How prescient this seems in light of the dangerous influences young children are exposed to today!
Unlike Charles Ryder, who turns toward Christianity at the end of Brideshead Revisited, Jude loses his faith when Sue drifts away from him.
“You make me hate Christianity, or mysticism, or Sacerdotalism, or whatever it may be called, if it’s that which has caused this deterioration in you. That a woman-poet, a woman-seer, a woman whose soul shone like a diamond—whom all the wise of the world would have been proud of, if they could have known you—should degrade herself like this! I am glad I had nothing to do with Divinity—damn glad—if it’s going to ruin you in this way!”
Of course, it is not Christianity per se that has caused this “deterioration” in Sue; she suffers terribly from scrupulosity over past sins. Some might say that the times simply haven’t caught up to her yet. But today’s moral laxity doesn’t support human flourishing, either.
The tragic ending of Jude is so much darker than the ending of Brideshead, and yet it does not disturb my expectations at all. I had no wish to see things turn out happily in the end, perhaps because Hardy’s sensibility feels more like the naturalism of Zola: the self-interested Arabella, having exploited Jude’s grief, lures the lascivious Dr. Vilbert with his own “love-philtre” before Jude is cold on his deathbed, while the terrible grief to which Sue is subjected deranges her thoughts. Sue and Jude have been gradually changing places, as he loses his faith while she finds a scrupulous one. There is more straightforward tragedy here, while perhaps Brideshead aims to have it both ways.

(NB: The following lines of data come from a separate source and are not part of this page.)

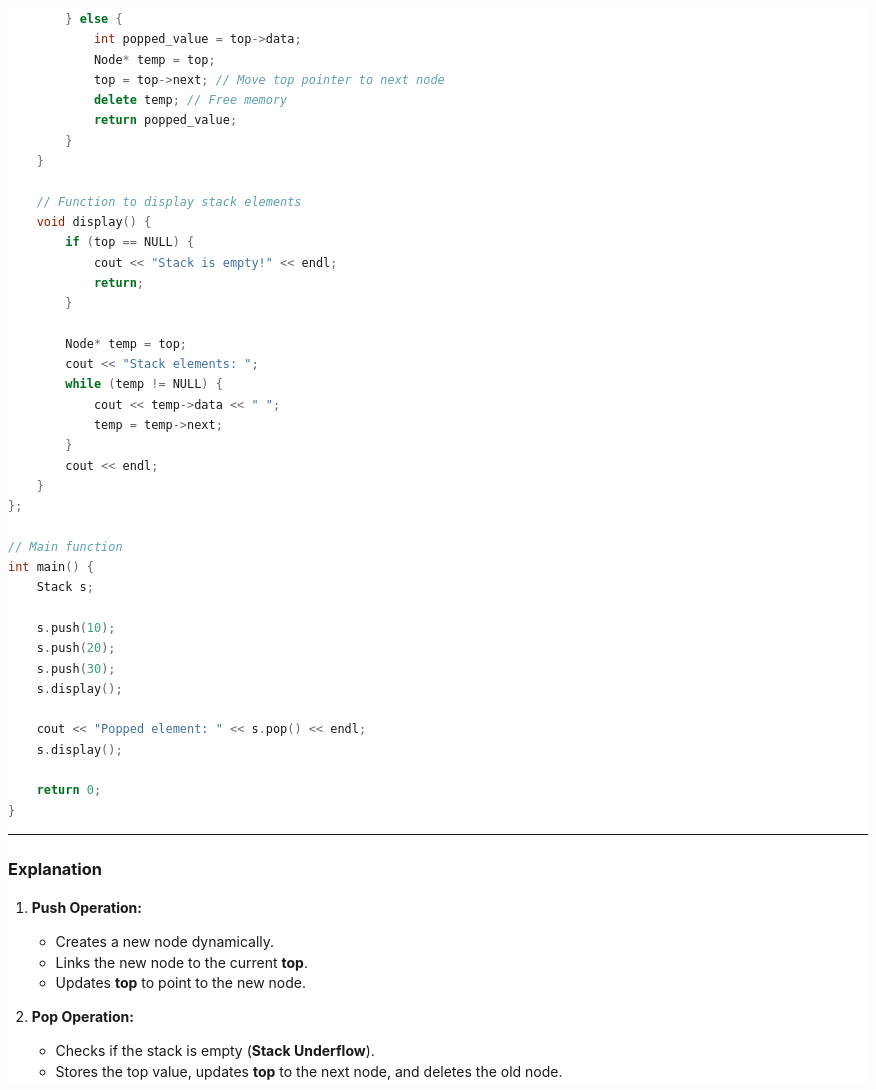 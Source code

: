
 ```cpp
        } else {
            int popped_value = top->data;
            Node* temp = top;
            top = top->next; // Move top pointer to next node
            delete temp; // Free memory
            return popped_value;
        }
    }

    // Function to display stack elements
    void display() {
        if (top == NULL) {
            cout << "Stack is empty!" << endl;
            return;
        }

        Node* temp = top;
        cout << "Stack elements: ";
        while (temp != NULL) {
            cout << temp->data << " ";
            temp = temp->next;
        }
        cout << endl;
    }
};

// Main function
int main() {
    Stack s;

    s.push(10);
    s.push(20);
    s.push(30);
    s.display();

    cout << "Popped element: " << s.pop() << endl;
    s.display();

    return 0;
}
```

---

### **Explanation**
1. **Push Operation:**
   - Creates a new node dynamically.
   - Links the new node to the current **top**.
   - Updates **top** to point to the new node.

2. **Pop Operation:**
   - Checks if the stack is empty (**Stack Underflow**).
   - Stores the top value, updates **top** to the next node, and deletes the old node.
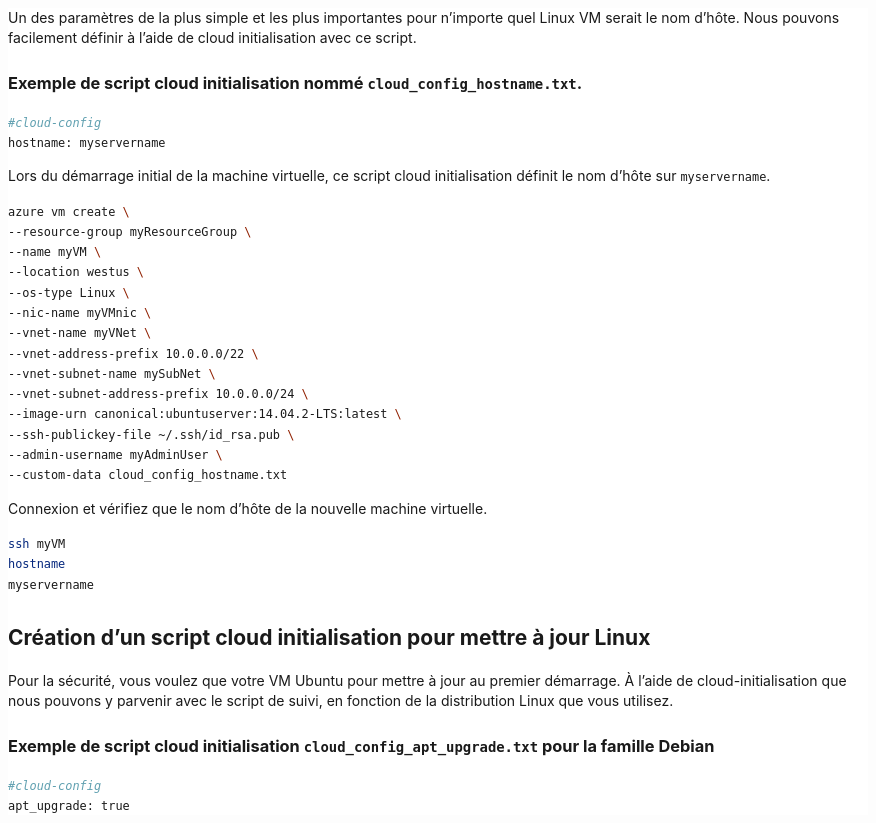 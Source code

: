 Un des paramètres de la plus simple et les plus importantes pour n’importe quel Linux VM serait le nom d’hôte. Nous pouvons facilement définir à l’aide de cloud initialisation avec ce script.  

### <a name="example-cloud-init-script-named-cloudconfighostnametxt"></a>Exemple de script cloud initialisation nommé `cloud_config_hostname.txt`.

``` bash
#cloud-config
hostname: myservername
```

Lors du démarrage initial de la machine virtuelle, ce script cloud initialisation définit le nom d’hôte sur `myservername`.

```bash
azure vm create \
--resource-group myResourceGroup \
--name myVM \
--location westus \
--os-type Linux \
--nic-name myVMnic \
--vnet-name myVNet \
--vnet-address-prefix 10.0.0.0/22 \
--vnet-subnet-name mySubNet \
--vnet-subnet-address-prefix 10.0.0.0/24 \
--image-urn canonical:ubuntuserver:14.04.2-LTS:latest \
--ssh-publickey-file ~/.ssh/id_rsa.pub \
--admin-username myAdminUser \
--custom-data cloud_config_hostname.txt
```

Connexion et vérifiez que le nom d’hôte de la nouvelle machine virtuelle.

```bash
ssh myVM
hostname
myservername
```

## <a name="creating-a-cloud-init-script-to-update-linux"></a>Création d’un script cloud initialisation pour mettre à jour Linux

Pour la sécurité, vous voulez que votre VM Ubuntu pour mettre à jour au premier démarrage.  À l’aide de cloud-initialisation que nous pouvons y parvenir avec le script de suivi, en fonction de la distribution Linux que vous utilisez.

### <a name="example-cloud-init-script-cloudconfigaptupgradetxt-for-the-debian-family"></a>Exemple de script cloud initialisation `cloud_config_apt_upgrade.txt` pour la famille Debian

```bash
#cloud-config
apt_upgrade: true
```
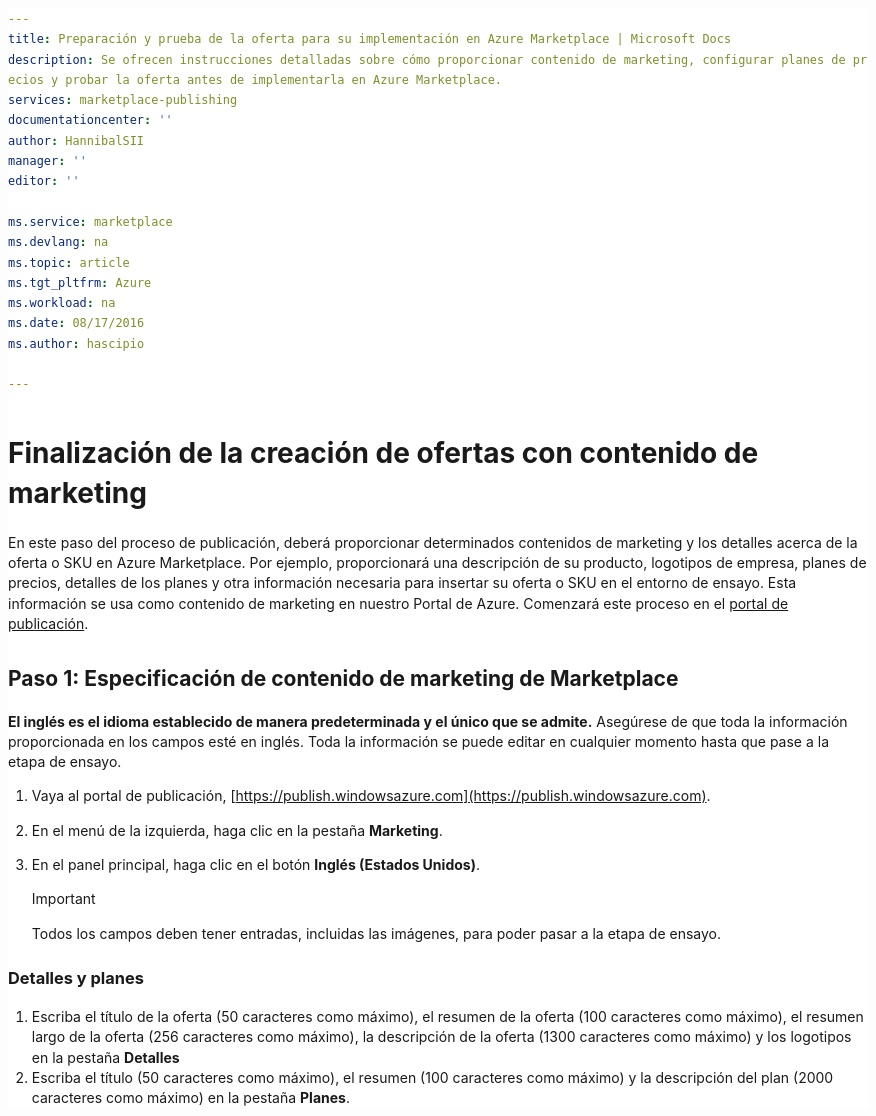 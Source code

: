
 ```yaml
---
title: Preparación y prueba de la oferta para su implementación en Azure Marketplace | Microsoft Docs
description: Se ofrecen instrucciones detalladas sobre cómo proporcionar contenido de marketing, configurar planes de precios y probar la oferta antes de implementarla en Azure Marketplace.
services: marketplace-publishing
documentationcenter: ''
author: HannibalSII
manager: ''
editor: ''

ms.service: marketplace
ms.devlang: na
ms.topic: article
ms.tgt_pltfrm: Azure
ms.workload: na
ms.date: 08/17/2016
ms.author: hascipio

---
```

# Finalización de la creación de ofertas con contenido de marketing
En este paso del proceso de publicación, deberá proporcionar determinados contenidos de marketing y los detalles acerca de la oferta o SKU en Azure Marketplace. Por ejemplo, proporcionará una descripción de su producto, logotipos de empresa, planes de precios, detalles de los planes y otra información necesaria para insertar su oferta o SKU en el entorno de ensayo. Esta información se usa como contenido de marketing en nuestro Portal de Azure. Comenzará este proceso en el [portal de publicación][link-pubportal].

## Paso 1: Especificación de contenido de marketing de Marketplace
**El inglés es el idioma establecido de manera predeterminada y el único que se admite.** Asegúrese de que toda la información proporcionada en los campos esté en inglés. Toda la información se puede editar en cualquier momento hasta que pase a la etapa de ensayo.

1. Vaya al portal de publicación, [https://publish.windowsazure.com](https://publish.windowsazure.com).
2. En el menú de la izquierda, haga clic en la pestaña **Marketing**.
3. En el panel principal, haga clic en el botón **Inglés (Estados Unidos)**.
   
   > [!IMPORTANT]
   > Todos los campos deben tener entradas, incluidas las imágenes, para poder pasar a la etapa de ensayo.
   > 
   > 

### Detalles y planes
1. Escriba el título de la oferta (50 caracteres como máximo), el resumen de la oferta (100 caracteres como máximo), el resumen largo de la oferta (256 caracteres como máximo), la descripción de la oferta (1300 caracteres como máximo) y los logotipos en la pestaña **Detalles**
2. Escriba el título (50 caracteres como máximo), el resumen (100 caracteres como máximo) y la descripción del plan (2000 caracteres como máximo) en la pestaña **Planes**.
   

[img-map-acom]: media/marketplace-publishing-push-to-staging/pubportal-mapping-acom.jpg
[img-map-portal]: media/marketplace-publishing-push-to-staging/pubportal-mapping-azure-portal.jpg
[img-map-link]: media/marketplace-publishing-push-to-staging/marketing-content-guide-links.jpg
[img-map-logo]: media/marketplace-publishing-push-to-staging/marketing-content-guide-logos.jpg
[img-map-title]: media/marketplace-publishing-push-to-staging/marketing-content-guide-publisher-offer.png
[link-pubportal]: https://publish.windowsazure.com
[link-push-to-production]: marketplace-publishing-push-to-production.md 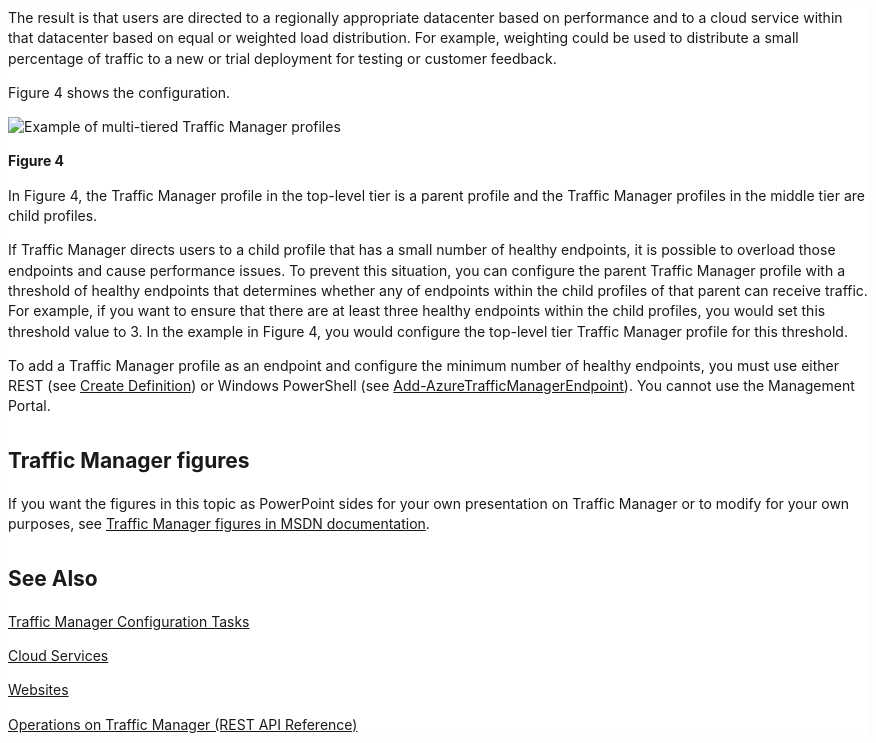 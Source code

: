 The result is that users are directed to a regionally appropriate datacenter based on performance and to a cloud service within that datacenter based on equal or weighted load distribution. For example, weighting could be used to distribute a small percentage of traffic to a new or trial deployment for testing or customer feedback.

Figure 4 shows the configuration.

![Example of multi-tiered Traffic Manager profiles](./media/traffic-manager/IC751073.png)

**Figure 4**

In Figure 4, the Traffic Manager profile in the top-level tier is a parent profile and the Traffic Manager profiles in the middle tier are child profiles.

If Traffic Manager directs users to a child profile that has a small number of healthy endpoints, it is possible to overload those endpoints and cause performance issues. To prevent this situation, you can configure the parent Traffic Manager profile with a threshold of healthy endpoints that determines whether any of endpoints within the child profiles of that parent can receive traffic. For example, if you want to ensure that there are at least three healthy endpoints within the child profiles, you would set this threshold value to 3. In the example in Figure 4, you would configure the top-level tier Traffic Manager profile for this threshold.

To add a Traffic Manager profile as an endpoint and configure the minimum number of healthy endpoints, you must use either REST (see [Create Definition](http://go.microsoft.com/fwlink/p/?LinkId=400772)) or Windows PowerShell (see [Add-AzureTrafficManagerEndpoint](https://msdn.microsoft.com/library/azure/dn690257.aspx)). You cannot use the Management Portal.

## Traffic Manager figures


If you want the figures in this topic as PowerPoint sides for your own presentation on Traffic Manager or to modify for your own purposes, see [Traffic Manager figures in MSDN documentation](http://gallery.technet.microsoft.com/Traffic-Manager-figures-in-887e7c99).

## See Also

[Traffic Manager Configuration Tasks](https://msdn.microsoft.com/en-us/library/azure/hh744830.aspx)

[Cloud Services](http://go.microsoft.com/fwlink/?LinkId=314074)

[Websites](http://go.microsoft.com/fwlink/p/?LinkId=393327)

[Operations on Traffic Manager (REST API Reference)](http://go.microsoft.com/fwlink/?LinkId=313584) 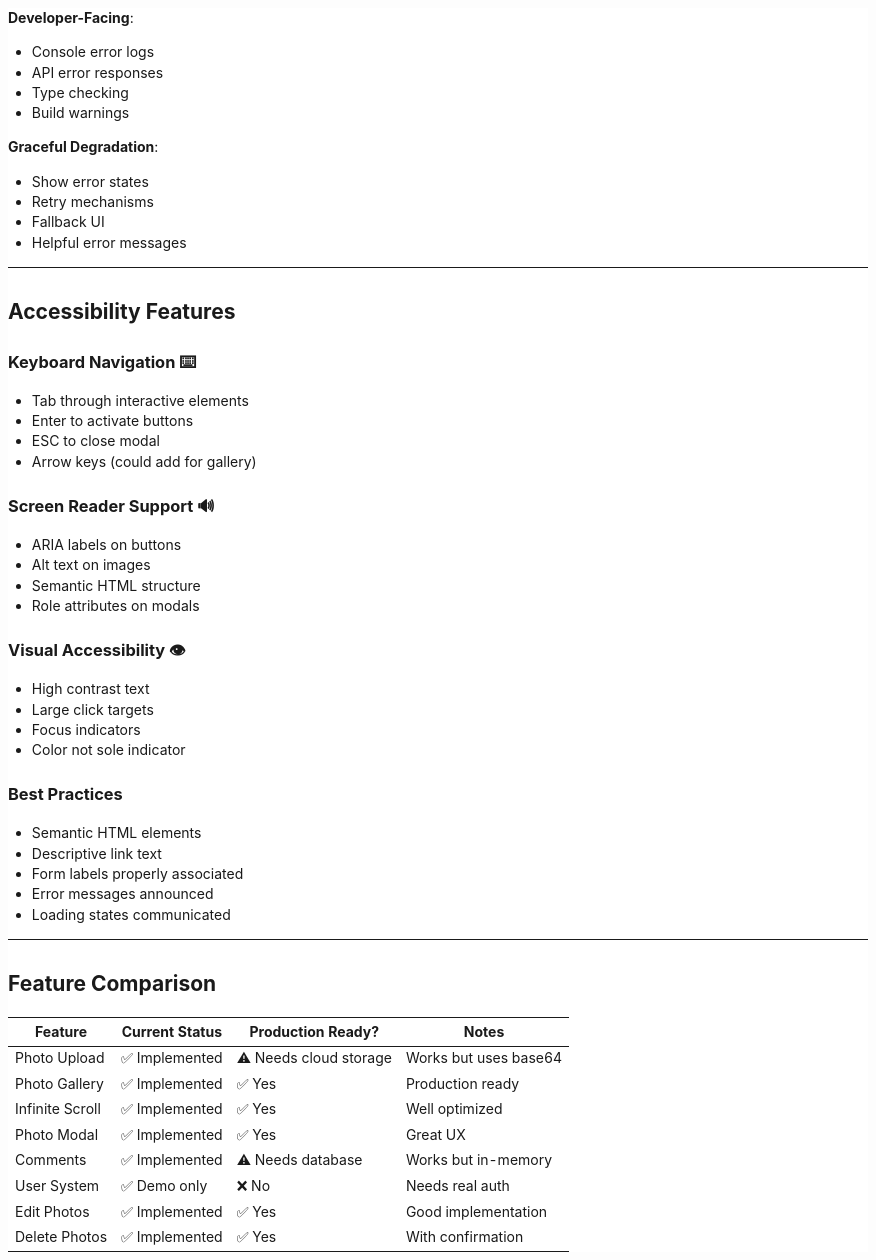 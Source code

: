 **Developer-Facing**:
- Console error logs
- API error responses
- Type checking
- Build warnings

**Graceful Degradation**:
- Show error states
- Retry mechanisms
- Fallback UI
- Helpful error messages

---

## Accessibility Features

### Keyboard Navigation ⌨️

- Tab through interactive elements
- Enter to activate buttons
- ESC to close modal
- Arrow keys (could add for gallery)

### Screen Reader Support 🔊

- ARIA labels on buttons
- Alt text on images
- Semantic HTML structure
- Role attributes on modals

### Visual Accessibility 👁️

- High contrast text
- Large click targets
- Focus indicators
- Color not sole indicator

### Best Practices

- Semantic HTML elements
- Descriptive link text
- Form labels properly associated
- Error messages announced
- Loading states communicated

---

## Feature Comparison

| Feature | Current Status | Production Ready? | Notes |
|---------|---------------|-------------------|-------|
| Photo Upload | ✅ Implemented | ⚠️ Needs cloud storage | Works but uses base64 |
| Photo Gallery | ✅ Implemented | ✅ Yes | Production ready |
| Infinite Scroll | ✅ Implemented | ✅ Yes | Well optimized |
| Photo Modal | ✅ Implemented | ✅ Yes | Great UX |
| Comments | ✅ Implemented | ⚠️ Needs database | Works but in-memory |
| User System | ✅ Demo only | ❌ No | Needs real auth |
| Edit Photos | ✅ Implemented | ✅ Yes | Good implementation |
| Delete Photos | ✅ Implemented | ✅ Yes | With confirmation | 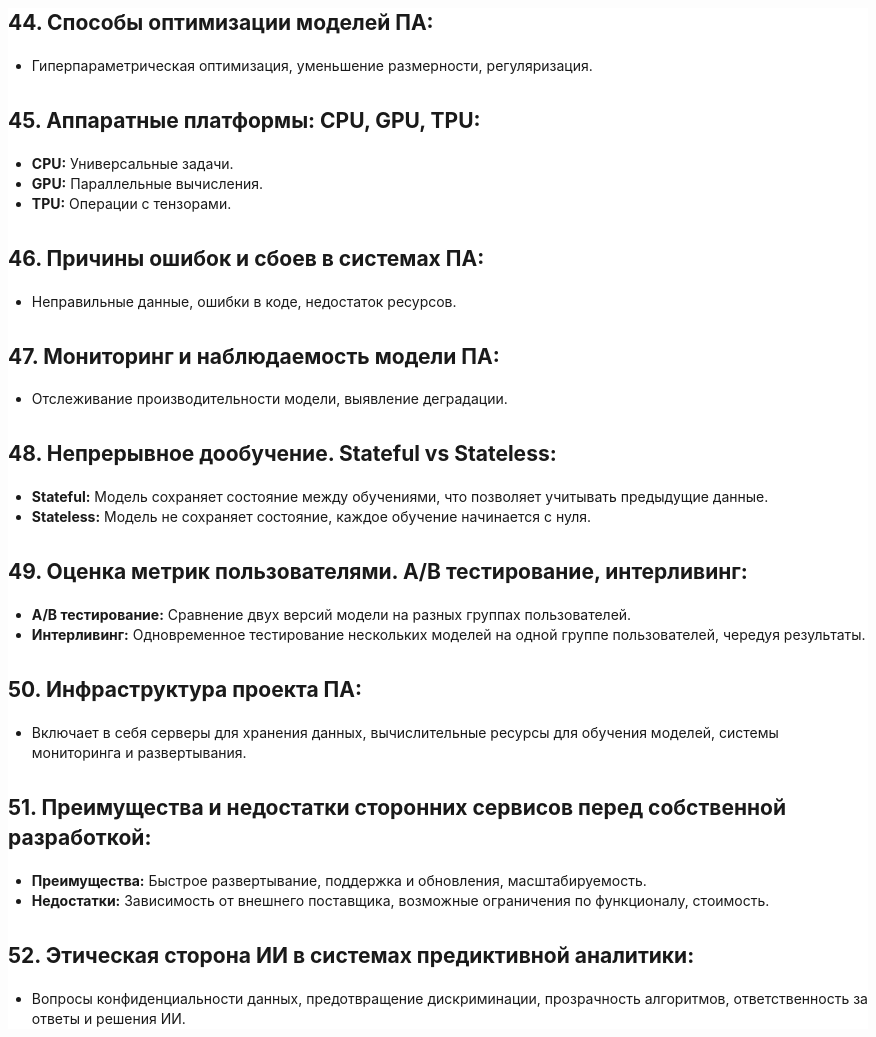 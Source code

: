 ## 44. **Способы оптимизации моделей ПА:**
  - Гиперпараметрическая оптимизация, уменьшение размерности, регуляризация.

## 45. **Аппаратные платформы: CPU, GPU, TPU:**
  - **CPU:** Универсальные задачи.
  - **GPU:** Параллельные вычисления.
  - **TPU:** Операции с тензорами.

## 46. **Причины ошибок и сбоев в системах ПА:**
  - Неправильные данные, ошибки в коде, недостаток ресурсов.

## 47. **Мониторинг и наблюдаемость модели ПА:**
  - Отслеживание производительности модели, выявление деградации.

## 48. **Непрерывное дообучение. Stateful vs Stateless:**
  - **Stateful:** Модель сохраняет состояние между обучениями, что позволяет учитывать предыдущие данные.
  - **Stateless:** Модель не сохраняет состояние, каждое обучение начинается с нуля.

## 49. **Оценка метрик пользователями. A/B тестирование, интерливинг:**
  - **A/B тестирование:** Сравнение двух версий модели на разных группах пользователей.
  - **Интерливинг:** Одновременное тестирование нескольких моделей на одной группе пользователей, чередуя результаты.

## 50. **Инфраструктура проекта ПА:**
  - Включает в себя серверы для хранения данных, вычислительные ресурсы для обучения моделей, системы мониторинга и развертывания.

## 51. **Преимущества и недостатки сторонних сервисов перед собственной разработкой:**
  - **Преимущества:** Быстрое развертывание, поддержка и обновления, масштабируемость.
  - **Недостатки:** Зависимость от внешнего поставщика, возможные ограничения по функционалу, стоимость.

## 52. **Этическая сторона ИИ в системах предиктивной аналитики:**
  - Вопросы конфиденциальности данных, предотвращение дискриминации, прозрачность алгоритмов, ответственность за ответы и решения ИИ.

And yet you might say that Julia’s choice at the end of Brideshead Revisited–a choice that honors the Catholic understanding of marriage–revisits (and thereby corrects) Sue Bridehead’s tragic, disordered choices in Jude the Obscure. Waugh looks clear-eyed at the world with a true faith, while Hardy quotes Swinburne’s Hymn to Proserpine: “Thou hast conquered, O pale Gallilean; the world has gone grey from thy breath.”
And that’s a pagan poem I can hardly bear to read.